// Led. c
# Include <stdio. h>
# Include <stdlib. h>
# Include <unistd. h>
# Include <sys/IOCTL. h>
Int main (INT argc, char ** argv)
{
Int on;
Int led_no;
Int FD;
/* Check the two parameters of LED control. Exit if no parameter is input. */
If (argc! = 3 | sscanf (argv [1], "% d", & led_no )! = 1 | sscanf (argv [2], "% d", & on )! = 1 | on <0 | on> 1
| Led_no <0 | led_no> 3)
{
Fprintf (stderr, "Usage: LEDs led_no 0 | 1/N ");
Exit (1 );
}
/* Open the/dev/LEDs Device File */
FD = open ("/dev/LEDs", 0 );
If (FD <0)
{
Perror ("open device LEDs ");
Exit (1 );
}
/* Control the led by calling IOCTL and input parameters */
IOCTL (FD, on, led_no );
/* Close the device handle */
Close (FD );
Return 0;
}
The above is the source code.
The command for compiling in a Linux virtual machine is: Arm-Linux-gcc-O led. c
After compilation, It is uploaded to the target board through FTP.
At this time, you can use a Super Terminal or telnet to the console on the target board to view the file led.

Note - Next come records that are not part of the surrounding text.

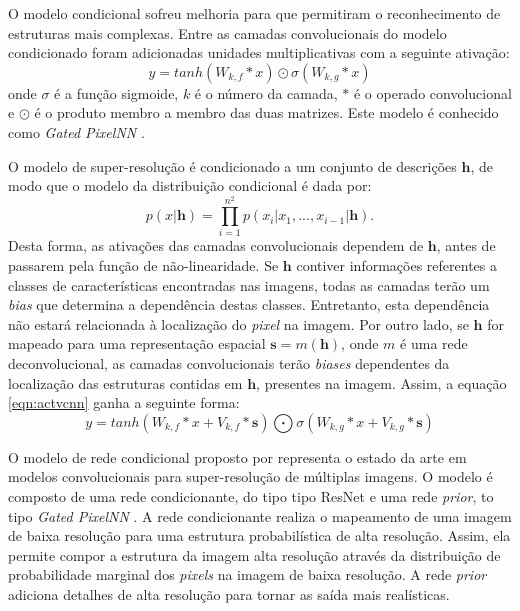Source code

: O modelo condicional sofreu melhoria para que permitiram o reconhecimento de estruturas mais complexas.
Entre as camadas convolucionais do modelo condicionado foram adicionadas unidades
multiplicativas com a seguinte ativação:
\begin{equation}
\label{eqn:actvcnn}
y = tanh(W_{k,f} * x)\odot \sigma(W_{k,g}*x)
\end{equation}
onde $\sigma$ é a função sigmoide, $k$ é o número da camada, $*$ é o operado
convolucional e $\odot$ é o produto membro a membro das duas matrizes. Este modelo é
conhecido como \textit{Gated PixelNN} \citep{Oord16}.

O modelo de super-resolução é condicionado a um conjunto de
descrições $\boldsymbol{h}$, de modo que o modelo da distribuição condicional é dada
por:
\begin{equation}
\label{eqn:prodcnncond}
p(x|\boldsymbol{h}) = \prod_{i=1}^{n^2}p(x_i|x_1,...,x_{i-1}|\boldsymbol{h}).
\end{equation}
Desta forma, as ativações das camadas convolucionais dependem de $\boldsymbol{h}$,
antes de passarem pela função de não-linearidade. Se $\boldsymbol{h}$ contiver
informações referentes a classes de características encontradas nas imagens, todas as camadas terão um \textit{bias} que determina
a dependência destas classes. Entretanto, esta dependência não estará relacionada à
localização do \textit{pixel} na imagem. Por outro lado, se $\boldsymbol{h}$ for mapeado
para uma representação espacial $\boldsymbol{s}=m(\boldsymbol{h})$, onde $m$ é uma rede
deconvolucional, as camadas convolucionais terão \textit{biases} dependentes da localização
das estruturas contidas em $\boldsymbol{h}$, presentes na imagem. Assim, a equação \ref{eqn:actvcnn}
ganha a seguinte forma:
\begin{equation}
\label{eqn:actvcnncond}
y = tanh(W_{k,f} * x + V_{k,f}*\boldsymbol{s})\bigodot \sigma(W_{k,g}*x + V_{k,g}*\boldsymbol{s})
\end{equation}

O modelo de rede condicional proposto por \cite{DahlNS17} representa o estado da arte em modelos convolucionais para
super-resolução de múltiplas imagens. O modelo é composto de uma rede condicionante, do tipo tipo ResNet \citep{He2016}
e uma rede \textit{prior}, to tipo \textit{Gated PixelNN} \citep{Oord16}.
A rede condicionante realiza o mapeamento de uma imagem de baixa resolução para uma estrutura probabilística
de alta resolução. Assim, ela permite compor a estrutura da imagem alta resolução através da distribuição
de probabilidade marginal dos \textit{pixels} na imagem de baixa resolução. A rede \textit{prior} adiciona detalhes de alta resolução
para tornar as saída mais realísticas. 

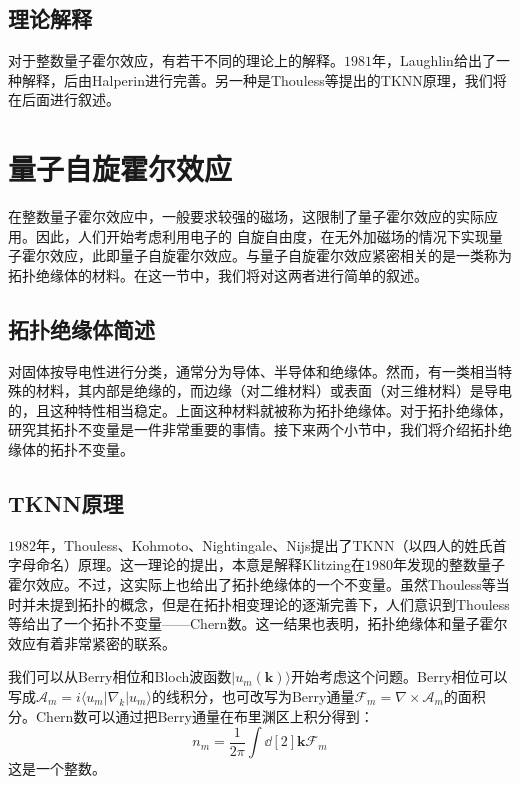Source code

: \subsection{理论解释}

对于整数量子霍尔效应，有若干不同的理论上的解释。$1981$年，Laughlin给出了一种解释\cite{RN23}，后由Halperin进行完善\cite{RN24}。另一种是Thouless等提出的TKNN原理，我们将在后面进行叙述。

\section{量子自旋霍尔效应}

在整数量子霍尔效应中，一般要求较强的磁场，这限制了量子霍尔效应的实际应用。因此，人们开始考虑利用电子的
自旋自由度，在无外加磁场的情况下实现量子霍尔效应，此即量子自旋霍尔效应。与量子自旋霍尔效应紧密相关的是一类称为拓扑绝缘体的材料。在这一节中，我们将对这两者进行简单的叙述。

\subsection{拓扑绝缘体简述}

对固体按导电性进行分类，通常分为导体、半导体和绝缘体。然而，有一类相当特殊的材料，其内部是绝缘的，而边缘（对二维材料）或表面（对三维材料）是导电的，且这种特性相当稳定。上面这种材料就被称为拓扑绝缘体。对于拓扑绝缘体，研究其拓扑不变量是一件非常重要的事情。接下来两个小节中，我们将介绍拓扑绝缘体的拓扑不变量。

\subsection{TKNN原理}

$1982$年，Thouless、Kohmoto、Nightingale、Nijs提出了TKNN（以四人的姓氏首字母命名）原理\cite{RN25}。这一理论的提出，本意是解释Klitzing在$1980$年发现的整数量子霍尔效应。不过，这实际上也给出了拓扑绝缘体的一个不变量。虽然Thouless等当时并未提到拓扑的概念，但是在拓扑相变理论的逐渐完善下，人们意识到Thouless等给出了一个拓扑不变量——Chern数。这一结果也表明，拓扑绝缘体和量子霍尔效应有着非常紧密的联系。

我们可以从Berry相位\cite{RN26}和Bloch波函数$|u_m(\mathbf k)\rangle$开始考虑这个问题。Berry相位可以写成$\mathcal{A}_m=i\langle u_m|\nabla_k|u_m\rangle$的线积分，也可改写为Berry通量$\mathcal{F}_m=\nabla\times\mathcal{A}_m$的面积分。Chern数可以通过把Berry通量在布里渊区上积分得到：
\begin{equation}
    n_m=\frac{1}{2\pi}\int \dd[2]{\mathbf{k}\mathcal{F}_m}
\end{equation}
这是一个整数。

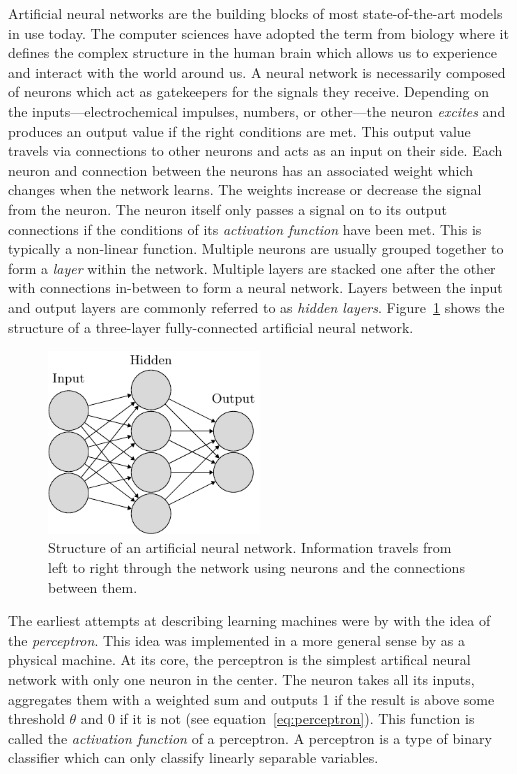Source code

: \documentclass[draft,final]{vutinfth} %
\begin{document}
Artificial neural networks are the building blocks of most
state-of-the-art models in use today. The computer sciences have
adopted the term from biology where it defines the complex structure
in the human brain which allows us to experience and interact with the
world around us. A neural network is necessarily composed of neurons
which act as gatekeepers for the signals they receive. Depending on
the inputs—electrochemical impulses, numbers, or other—the neuron
\emph{excites} and produces an output value if the right conditions
are met. This output value travels via connections to other neurons
and acts as an input on their side. Each neuron and connection between
the neurons has an associated weight which changes when the network
learns. The weights increase or decrease the signal from the
neuron. The neuron itself only passes a signal on to its output
connections if the conditions of its \emph{activation function} have
been met. This is typically a non-linear function. Multiple neurons
are usually grouped together to form a \emph{layer} within the
network. Multiple layers are stacked one after the other with
connections in-between to form a neural network. Layers between the
input and output layers are commonly referred to as \emph{hidden
layers}. Figure~\ref{fig:neural-network} shows the structure of a
three-layer fully-connected artificial neural network.

\begin{figure}
  \centering
  \includegraphics[width=0.5\textwidth]{graphics/neural-network/neural-network.pdf}
  \caption[Structure of an artificial neural network]{Structure of an
    artificial neural network. Information travels from left to right
    through the network using neurons and the connections between
    them.}
  \label{fig:neural-network}
\end{figure}

The earliest attempts at describing learning machines were by
\textcite{mcculloch1943} with the idea of the \emph{perceptron}. This
idea was implemented in a more general sense by
\textcite{rosenblatt1957,rosenblatt1962} as a physical machine. At its
core, the perceptron is the simplest artifical neural network with
only one neuron in the center. The neuron takes all its inputs,
aggregates them with a weighted sum and outputs 1 if the result is
above some threshold $\theta$ and 0 if it is not (see
equation~\ref{eq:perceptron}). This function is called the
\emph{activation function} of a perceptron. A perceptron is a type of
binary classifier which can only classify linearly separable
variables.
\end{document}

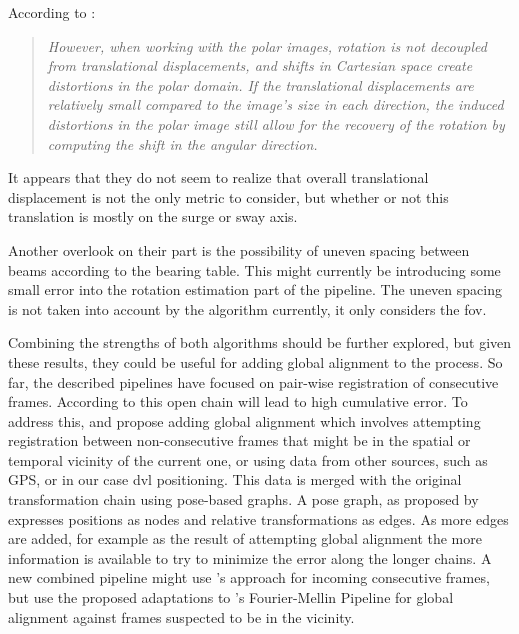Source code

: According to \citeauthor{Hurtos2015}\cite{Hurtos2015}:
\begin{quote}
    \textit{However, when working with the polar images, rotation is not decoupled from translational displacements, and shifts in Cartesian space create distortions in the polar domain. If the translational displacements are relatively small compared to the image’s size in each direction, the induced distortions in the polar image still allow for the recovery of the rotation by computing the shift in the angular direction.}
\end{quote}

It appears that they do not seem to realize that overall translational displacement is not the only metric to consider, but whether or not this translation is mostly on the surge or sway axis.

Another overlook on their part is the possibility of uneven spacing between beams according to the bearing table. This might currently be introducing some small error into the rotation estimation part of the pipeline. The uneven spacing is not taken into account by the algorithm currently, it only considers the \acrshort{fov}. 


Combining the strengths of both algorithms should be further explored, but given these results, they could be useful for adding global alignment to the process. So far, the described pipelines have focused on pair-wise registration of consecutive frames. According to \citeauthor{Hurtos2015}\cite{Hurtos2015} this open chain will lead to high cumulative error. To address this, \citeauthor{Hurtos2015}\cite{Hurtos2015} and \citeauthor{Das2021}\cite{Das2021} propose adding global alignment which involves attempting registration between non-consecutive frames that might be in the spatial or temporal vicinity of the current one, or using data from other sources, such as GPS, or in our case \acrshort{dvl} positioning. This data is merged with the original transformation chain using pose-based graphs. A pose graph, as proposed by \citeauthor{Kummerle2011}\cite{Kummerle2011} expresses positions as nodes and relative transformations as edges. As more edges are added, for example as the result of attempting global alignment the more information is available to try to minimize the error along the longer chains. A new combined pipeline might use \citeauthor{Hurtos2015}'s approach for incoming consecutive frames, but use the proposed adaptations to \citeauthor{Reddy1996}'s Fourier-Mellin Pipeline for global alignment against frames suspected to be in the vicinity.

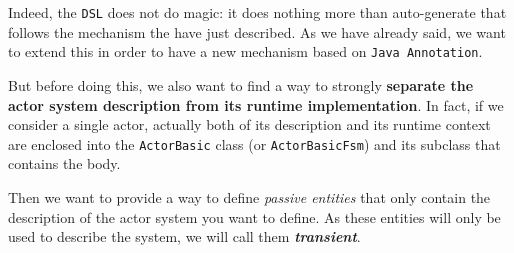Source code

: Indeed, the \texttt{DSL} does not do magic: it does nothing more than auto-generate that follows the mechanism the have just described.
As we have already said, we want to extend this in order to have a new mechanism based on \texttt{Java Annotation}.

But before doing this, we also want to find a way to strongly \textbf{separate the actor system description from its runtime implementation}. In fact, if we consider a single actor, actually both of its description and its runtime context are enclosed into the \texttt{ActorBasic} class (or \texttt{ActorBasicFsm}) and its subclass that contains the body.

Then we want to provide a way to define \textit{passive entities} that only contain the description of the actor system you want to define. As these entities will only be used to describe the system, we will call them \textbf{\textit{transient}}. 

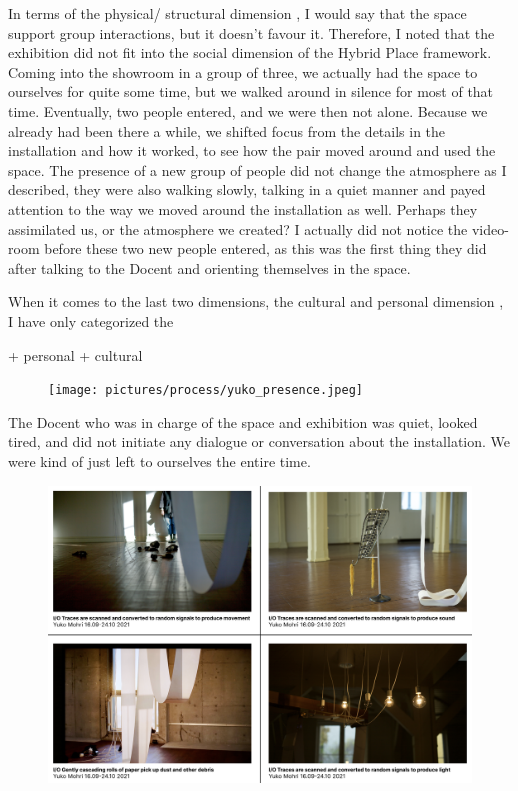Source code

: In terms of the physical/ structural dimension \autocite{hybridplace_ciolfi}, I would say that the space support group interactions, but it doesn't favour it. Therefore, I noted that the exhibition did not fit into the social dimension of the Hybrid Place framework. Coming into the showroom in a group of three, we actually had the space to ourselves for quite some time, but we walked around in silence for most of that time. Eventually, two people entered, and we were then not alone. Because we already had been there a while, we shifted focus from the details in the installation and how it worked, to see how the pair moved around and used the space. The presence of a new group of people did not change the atmosphere as I described, they were also walking slowly, talking in a quiet manner and payed attention to the way we moved around the installation as well. Perhaps they assimilated us, or the atmosphere we created? I actually did not notice the video-room before these two new people entered, as this was the first thing they did after talking to the Docent and orienting themselves in the space.

When it comes to the last two dimensions, the cultural and personal dimension \autocite{hybridplace_ciolfi}, I have only categorized the 

+ personal
+ cultural


\begin{figure}[H]
\texttt{[image: pictures/process/yuko\_presence.jpeg]}
\centering 
\end{figure}

The Docent who was in charge of the space and exhibition was quiet, looked tired, and did not initiate any dialogue or conversation about the installation. We were kind of just left to ourselves the entire time.


\begin{figure}[H]
\includegraphics[width=12cm]{pictures/dataset/yuko_mohri.png}
\centering 
\end{figure}


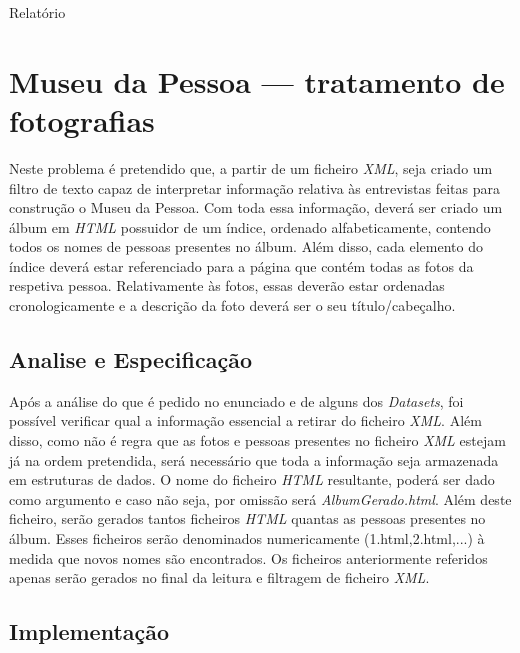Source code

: Relatório


\chapter{Museu da Pessoa — tratamento de fotografias}
\label{cap:museu}
Neste problema é pretendido que, a partir de um ficheiro \emph{XML}, seja criado um filtro de texto capaz de interpretar informação relativa às entrevistas feitas para construção o Museu da Pessoa. Com toda essa informação, deverá ser criado um álbum em \emph{HTML} possuidor de um índice, ordenado alfabeticamente, contendo todos os nomes de pessoas presentes no álbum. Além disso, cada elemento do índice deverá estar referenciado para a página que contém todas as fotos da respetiva pessoa. Relativamente às fotos, essas deverão estar ordenadas cronologicamente e a descrição da foto deverá ser o seu título/cabeçalho.

\section{Analise e Especificação}
\label{seq:museu-ana}
Após a análise do que é pedido no enunciado e de alguns dos \emph{Datasets}, foi possível verificar qual a informação essencial a retirar do ficheiro \emph{XML}. Além disso, como não é regra que as fotos e pessoas presentes no ficheiro \emph{XML} estejam já na ordem pretendida, será necessário que toda a informação seja armazenada em estruturas de dados. O nome do ficheiro \emph{HTML} resultante, poderá ser dado como argumento e caso não seja, por omissão será \emph{AlbumGerado.html}. Além deste ficheiro, serão gerados tantos ficheiros \emph{HTML} quantas as pessoas presentes no álbum. Esses ficheiros serão denominados numericamente (1.html,2.html,...) à medida que novos nomes são encontrados. Os ficheiros anteriormente referidos apenas serão gerados no final da leitura e filtragem de ficheiro \emph{XML}.


\section{Implementação}
\label{seq:museu-imp}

The LED cannot be executed. The command chmod A + x LED is used to run the LED file.
According to the source program, we can use the LEDs led_no 0 | 1 method to start the application to control the LED lighting and quenching.
Led_no is the led to be operated (can be 0, 1, 2, 3), 0 and 1 respectively indicate to close and light up.
# Led 2 1
Will light up led3
It is worth noting that the source generation has been downloaded to the target board and the application is started with an additional sample.